Although the content may vary depending on the learner and the context, all of my curricula have the common goals of increasing learner knowledge and competence, fostering independence, and ultimately encouraging the development of physicians and scientists who are sensitive and responsive to the cultural and social contexts of the individuals and communities they serve. Measures to evaluate knowledge and competence include recall of knowledge through written tests, demonstration of skills through observation such simulations with standardized patient, and active engagement and participation in the learning process as measured by class attendance and timely completion of assignments. In the long-term, learners should demonstrate integration of skills and knowledge into their practice and/or research as evidenced by scholarly work such as peer-reviewed research publications, and equity in health status for the patients they treat as measured by clinical outcomes and patient satisfaction surveys.

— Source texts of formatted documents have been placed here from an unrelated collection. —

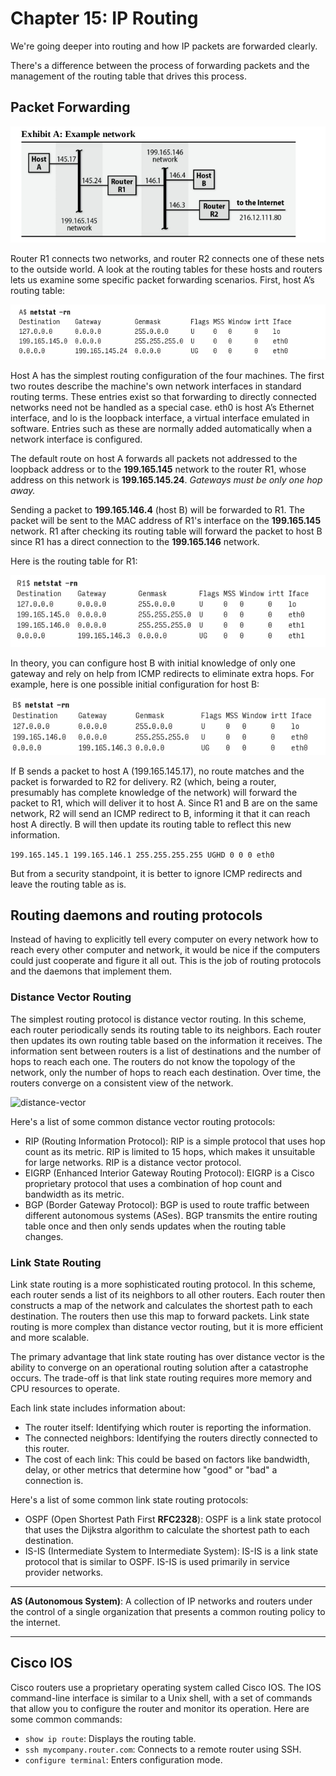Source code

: # Chapter 15: IP Routing

We're going deeper into routing and how IP packets are forwarded clearly.

There's a difference between the process of forwarding packets and the management of the routing table that drives this process.

## Packet Forwarding

![packet-forwarding](./data/packet-forwarding.png)

Router R1 connects two networks, and router R2 connects one of these nets to the outside world. A look at the routing tables for these hosts and routers lets us examine some specific packet forwarding scenarios. First, host A’s routing table:

![host-rtb](./data/host-rtb.png)

Host A has the simplest routing configuration of the four machines. The first two routes describe the machine's own network interfaces in standard routing terms. These entries exist so that forwarding to directly connected networks need not be handled as a special case. eth0 is host A’s Ethernet interface, and lo is the loopback interface, a virtual interface emulated in software. Entries such as these are normally added automatically when a network interface is configured. 

The default route on host A forwards all packets not addressed to the loopback address or to the **199.165.145** network to the router R1, whose address on this network is **199.165.145.24**. *Gateways must be only one hop away.*

Sending a packet to **199.165.146.4** (host B) will be forwarded to R1. The packet will be sent to the MAC address of R1's interface on the **199.165.145** network. R1 after checking its routing table will forward the packet to host B since R1 has a direct connection to the **199.165.146** network.

Here is the routing table for R1:

![R1-rtb](./data/R1-rtb.png)

In theory, you can configure host B with initial knowledge of only one gateway and rely on help from ICMP redirects to eliminate extra hops. For example, here is one possible initial configuration for host B:

![B-rtb](./data/B-rtb.png)

If B sends a packet to host A (199.165.145.17), no route matches and the packet is forwarded to R2 for delivery. R2 (which, being a router, presumably has complete knowledge of the network) will forward the packet to R1, which will deliver it to host A. Since R1 and B are on the same network, R2 will send an ICMP redirect to B, informing it that it can reach host A directly. B will then update its routing table to reflect this new information.

`199.165.145.1 199.165.146.1 255.255.255.255 UGHD 0 0 0 eth0`

But from a security standpoint, it is better to ignore ICMP redirects and leave the routing table as is. 

## Routing daemons and routing protocols

Instead of having to explicitly tell every computer on every network how to reach every other computer and network, it would be nice if the computers could just cooperate and figure it all out. This is the job of routing protocols and the daemons that implement them.

### Distance Vector Routing

The simplest routing protocol is distance vector routing. In this scheme, each router periodically sends its routing table to its neighbors. Each router then updates its own routing table based on the information it receives. The information sent between routers is a list of destinations and the number of hops to reach each one. The routers do not know the topology of the network, only the number of hops to reach each destination. Over time, the routers converge on a consistent view of the network.

![distance-vector](https://www.cs.umd.edu/~shankar/417-F01/Slides/chapter4a-aus/img015.gif)

Here's a list of some common distance vector routing protocols:

- RIP (Routing Information Protocol): RIP is a simple protocol that uses hop count as its metric. RIP is limited to 15 hops, which makes it unsuitable for large networks. RIP is a distance vector protocol.
- EIGRP (Enhanced Interior Gateway Routing Protocol): EIGRP is a Cisco proprietary protocol that uses a combination of hop count and bandwidth as its metric.
- BGP (Border Gateway Protocol): BGP is used to route traffic between different autonomous systems (ASes). BGP transmits the entire routing table once and then only sends updates when the routing table changes. 


### Link State Routing

Link state routing is a more sophisticated routing protocol. In this scheme, each router sends a list of its neighbors to all other routers. Each router then constructs a map of the network and calculates the shortest path to each destination. The routers then use this map to forward packets. Link state routing is more complex than distance vector routing, but it is more efficient and more scalable. 

The primary advantage that link state routing has over distance vector is the ability to converge on an operational routing solution after a catastrophe occurs. The trade-off is that link state routing requires more memory and CPU resources to operate.

Each link state includes information about:

- The router itself: Identifying which router is reporting the information.
- The connected neighbors: Identifying the routers directly connected to this router.
- The cost of each link: This could be based on factors like bandwidth, delay, or other metrics that determine how "good" or "bad" a connection is.

Here's a list of some common link state routing protocols:

- OSPF (Open Shortest Path First **RFC2328**): OSPF is a link state protocol that uses the Dijkstra algorithm to calculate the shortest path to each destination.
- IS-IS (Intermediate System to Intermediate System): IS-IS is a link state protocol that is similar to OSPF. IS-IS is used primarily in service provider networks.

---

**AS (Autonomous System)**: A collection of IP networks and routers under the control of a single organization that presents a common routing policy to the internet.

---

## Cisco IOS

Cisco routers use a proprietary operating system called Cisco IOS. The IOS command-line interface is similar to a Unix shell, with a set of commands that allow you to configure the router and monitor its operation. Here are some common commands:

- `show ip route`: Displays the routing table.
- `ssh mycompany.router.com`: Connects to a remote router using SSH.
- `configure terminal`: Enters configuration mode.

The façade of an abandoned high school near my medical school said “Enter to learn, leave to serve.” Ideally, the learning process will also ignite a sense of passion and enthusiasm for the subject matter that motivates lifelong learning. This sentiment is echoed in Cecil’s Textbook of Medicine (21st edition) that states, “…the learned professions are really ‘callings’ from which the members cannot separate their lives. There are no part-time professionals; having accepted such a calling, one is bound to live it or leave it.” The best evaluation of my effectiveness will be seeing my students continue to find fulfillment with a career in science and medicine, and effecting change in social and health systems through leadership and practice to achieve health equity.